11 USC § 109 sets forth additional requirements for who may be a "debtor" under the Bankruptcy Code. The parties do not raise any contentions indicating that DeMatteis would not meet the definition of a "debtor" under chapter 7 of the Bankruptcy Code.
Next, we must determine whether the commencement of this mortgage foreclosure action would have been "against the debtor" within the meaning of subsection 362(a)(1), even though DeMatteis, the debtor, was not the record owner of the subject property at the time he filed for bankruptcy. "The starting point in interpreting a statute is its language, for if the intent of Congress is clear, that is the end of the matter" ( Good Samaritan Hospital v. Shalala, 508 U.S. 402, 409, 113 S.Ct. 2151, 124 L.Ed.2d 368 [alterations and internal quotation marks omitted]; see Deutsche Bank Natl. Trust Co. v. Lubonty, 208 A.D.3d at 147, 171 N.Y.S.3d 556 ; see also Lubonty v. U.S. Bank N.A., 34 N.Y.3d at 255, 116 N.Y.S.3d 642, 139 N.E.3d 1222 ; In re Fogarty, 39 F.4th at 71 ). Where the words of the statute are plain and unambiguous, there is no need to resort to legislative history (see Ex parte Collett, 337 U.S. 55, 61, 69 S.Ct. 944, 93 L.Ed. 1207 ; In re Rinegard–Guirma, 654 B.R. 390, 400–02, 2023 Bankr LEXIS 1955, *16-17 [Bankr D Or, Aug. 4, 2023, No. 22–31651–DWH13] ; see also Lynch v. City of New York, 35 N.Y.3d 517, 521, 134 N.Y.S.3d 297, 159 N.E.3d 213 ).

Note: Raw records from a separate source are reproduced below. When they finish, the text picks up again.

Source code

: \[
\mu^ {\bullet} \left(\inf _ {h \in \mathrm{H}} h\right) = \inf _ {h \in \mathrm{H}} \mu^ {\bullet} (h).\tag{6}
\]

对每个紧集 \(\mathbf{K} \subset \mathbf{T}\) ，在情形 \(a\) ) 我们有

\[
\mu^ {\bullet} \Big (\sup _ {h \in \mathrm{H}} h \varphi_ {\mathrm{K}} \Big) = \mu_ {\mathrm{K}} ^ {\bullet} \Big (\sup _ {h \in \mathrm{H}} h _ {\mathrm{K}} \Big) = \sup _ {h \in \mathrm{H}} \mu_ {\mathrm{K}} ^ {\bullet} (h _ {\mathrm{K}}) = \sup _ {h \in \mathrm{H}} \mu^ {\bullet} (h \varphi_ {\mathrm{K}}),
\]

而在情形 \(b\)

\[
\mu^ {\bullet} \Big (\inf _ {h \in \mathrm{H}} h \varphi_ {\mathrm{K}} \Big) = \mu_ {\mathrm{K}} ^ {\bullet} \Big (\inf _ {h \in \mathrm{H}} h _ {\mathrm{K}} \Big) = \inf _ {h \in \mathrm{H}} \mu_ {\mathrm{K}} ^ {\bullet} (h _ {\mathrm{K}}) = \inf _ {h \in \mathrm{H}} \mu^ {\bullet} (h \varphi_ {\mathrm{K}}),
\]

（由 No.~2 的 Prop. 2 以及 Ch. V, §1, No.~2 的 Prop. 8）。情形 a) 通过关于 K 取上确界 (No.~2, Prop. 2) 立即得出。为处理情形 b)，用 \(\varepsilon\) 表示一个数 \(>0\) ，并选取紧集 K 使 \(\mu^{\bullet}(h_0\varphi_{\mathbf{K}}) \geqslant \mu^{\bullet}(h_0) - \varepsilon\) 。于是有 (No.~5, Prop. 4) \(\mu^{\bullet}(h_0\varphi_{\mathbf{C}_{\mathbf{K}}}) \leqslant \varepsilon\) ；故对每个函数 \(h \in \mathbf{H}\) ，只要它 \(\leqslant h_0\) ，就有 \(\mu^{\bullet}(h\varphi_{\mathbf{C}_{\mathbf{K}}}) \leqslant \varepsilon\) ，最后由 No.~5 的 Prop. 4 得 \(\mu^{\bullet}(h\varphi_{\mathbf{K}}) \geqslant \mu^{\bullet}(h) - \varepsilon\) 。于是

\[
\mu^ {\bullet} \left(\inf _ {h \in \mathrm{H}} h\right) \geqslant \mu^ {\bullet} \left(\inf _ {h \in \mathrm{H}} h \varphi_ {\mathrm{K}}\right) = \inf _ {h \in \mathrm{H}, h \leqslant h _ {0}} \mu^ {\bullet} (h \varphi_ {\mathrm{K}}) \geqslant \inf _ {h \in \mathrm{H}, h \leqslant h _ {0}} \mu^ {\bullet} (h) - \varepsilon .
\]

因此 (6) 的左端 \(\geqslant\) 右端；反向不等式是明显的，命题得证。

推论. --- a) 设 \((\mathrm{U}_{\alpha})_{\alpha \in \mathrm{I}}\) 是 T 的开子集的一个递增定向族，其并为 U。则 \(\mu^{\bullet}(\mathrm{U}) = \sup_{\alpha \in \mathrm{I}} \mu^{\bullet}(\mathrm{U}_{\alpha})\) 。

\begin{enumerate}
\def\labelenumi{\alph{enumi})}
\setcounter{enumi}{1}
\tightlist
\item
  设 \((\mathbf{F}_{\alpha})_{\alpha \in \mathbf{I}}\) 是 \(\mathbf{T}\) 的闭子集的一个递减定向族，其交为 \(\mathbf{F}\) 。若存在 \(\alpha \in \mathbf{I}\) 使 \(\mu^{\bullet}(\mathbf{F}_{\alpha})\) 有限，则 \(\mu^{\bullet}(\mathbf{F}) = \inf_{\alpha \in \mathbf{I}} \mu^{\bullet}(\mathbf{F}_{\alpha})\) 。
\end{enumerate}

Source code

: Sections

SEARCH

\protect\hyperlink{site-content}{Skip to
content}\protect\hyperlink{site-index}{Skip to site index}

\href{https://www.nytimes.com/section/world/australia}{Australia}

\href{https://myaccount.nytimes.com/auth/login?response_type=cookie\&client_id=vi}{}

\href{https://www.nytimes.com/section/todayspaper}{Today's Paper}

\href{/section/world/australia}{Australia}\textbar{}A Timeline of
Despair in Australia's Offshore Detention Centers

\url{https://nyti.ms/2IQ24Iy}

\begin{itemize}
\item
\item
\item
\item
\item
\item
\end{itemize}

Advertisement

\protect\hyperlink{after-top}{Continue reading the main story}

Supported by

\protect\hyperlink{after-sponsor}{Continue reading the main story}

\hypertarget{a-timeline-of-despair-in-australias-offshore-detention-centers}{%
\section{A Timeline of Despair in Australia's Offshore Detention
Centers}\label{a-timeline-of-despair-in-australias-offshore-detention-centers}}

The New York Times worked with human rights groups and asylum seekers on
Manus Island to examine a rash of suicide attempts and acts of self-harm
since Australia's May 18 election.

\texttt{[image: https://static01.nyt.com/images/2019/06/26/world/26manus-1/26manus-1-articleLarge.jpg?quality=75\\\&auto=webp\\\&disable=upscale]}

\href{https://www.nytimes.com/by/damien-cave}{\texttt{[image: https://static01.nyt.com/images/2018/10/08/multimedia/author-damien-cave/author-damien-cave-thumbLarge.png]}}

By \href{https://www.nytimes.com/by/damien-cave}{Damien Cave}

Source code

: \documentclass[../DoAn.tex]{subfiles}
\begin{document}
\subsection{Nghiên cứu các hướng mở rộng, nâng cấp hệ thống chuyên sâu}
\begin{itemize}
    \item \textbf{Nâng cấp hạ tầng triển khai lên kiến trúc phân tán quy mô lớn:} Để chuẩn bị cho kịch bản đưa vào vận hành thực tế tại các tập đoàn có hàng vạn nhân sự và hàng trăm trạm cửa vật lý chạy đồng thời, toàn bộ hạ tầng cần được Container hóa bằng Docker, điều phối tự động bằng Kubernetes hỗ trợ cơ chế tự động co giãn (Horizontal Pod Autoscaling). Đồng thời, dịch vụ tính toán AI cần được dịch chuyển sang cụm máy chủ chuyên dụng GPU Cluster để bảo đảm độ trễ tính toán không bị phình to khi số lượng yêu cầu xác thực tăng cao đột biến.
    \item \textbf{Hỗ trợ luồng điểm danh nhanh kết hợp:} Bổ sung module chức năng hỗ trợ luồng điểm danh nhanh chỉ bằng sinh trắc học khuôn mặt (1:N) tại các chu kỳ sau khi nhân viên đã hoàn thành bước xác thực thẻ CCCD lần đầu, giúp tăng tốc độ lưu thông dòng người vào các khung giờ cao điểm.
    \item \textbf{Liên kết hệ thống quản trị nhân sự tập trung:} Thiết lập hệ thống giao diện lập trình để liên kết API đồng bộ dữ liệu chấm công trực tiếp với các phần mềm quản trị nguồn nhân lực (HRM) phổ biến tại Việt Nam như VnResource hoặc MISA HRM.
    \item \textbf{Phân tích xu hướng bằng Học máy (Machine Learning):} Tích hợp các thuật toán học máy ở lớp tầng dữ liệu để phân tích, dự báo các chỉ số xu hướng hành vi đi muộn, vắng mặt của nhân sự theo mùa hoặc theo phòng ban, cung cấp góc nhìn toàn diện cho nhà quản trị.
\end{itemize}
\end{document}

The United States Court of Appeals for the Second Circuit has explained that 11 USC § 362(a)(1) operates as a stay of two categories of actions and proceedings: (1) those " ‘against the debtor’ " or (2) those " ‘to recover a claim against the debtor’ " ( In re Fogarty, 39 F.4th at 72, quoting 11 USC § 362 [a][1]; see In re Colonial Realty Co., 980 F.2d 125, 131 [2d Cir.1992] ). "[T]he latter category—to recover a claim against the debtor—must encompass cases in which the debtor is not a defendant; it would otherwise be totally duplicative of the former category and pure surplusage" ( In re Fogarty, 39 F.4th at 72 [internal quotation marks omitted]; see In re Colonial Realty Co., 980 F.2d at 131 ). "By contrast, the former category—actions against the debtor—must encompass actions in which the debtor is a named defendant" ( In re Fogarty, 39 F.4th at 72 [internal quotation marks omitted]).
In Fogarty , the Second Circuit held that subsection 362(a)(1) was violated by the foreclosure sale of a property when the debtor was named as a defendant in the New York state foreclosure action, even though the debtor only resided in the property and was not the owner of the property (see id. at 68 ). The Second Circuit rejected the contention that the bankruptcy stay did not apply because the debtor was named as a defendant only as an interested party (see id. at 74 ). The court explained that section 362(a) does not "inquire into why the debtor was named as a defendant in an action or proceeding" ( id. ). The court then held that there is a "bright-line rule" that "if the debtor is a named party in a proceeding or action, then the automatic stay imposed by" subsection 362(a)(1) "applies to the continuation of such a proceeding or action" ( id. at 76 ).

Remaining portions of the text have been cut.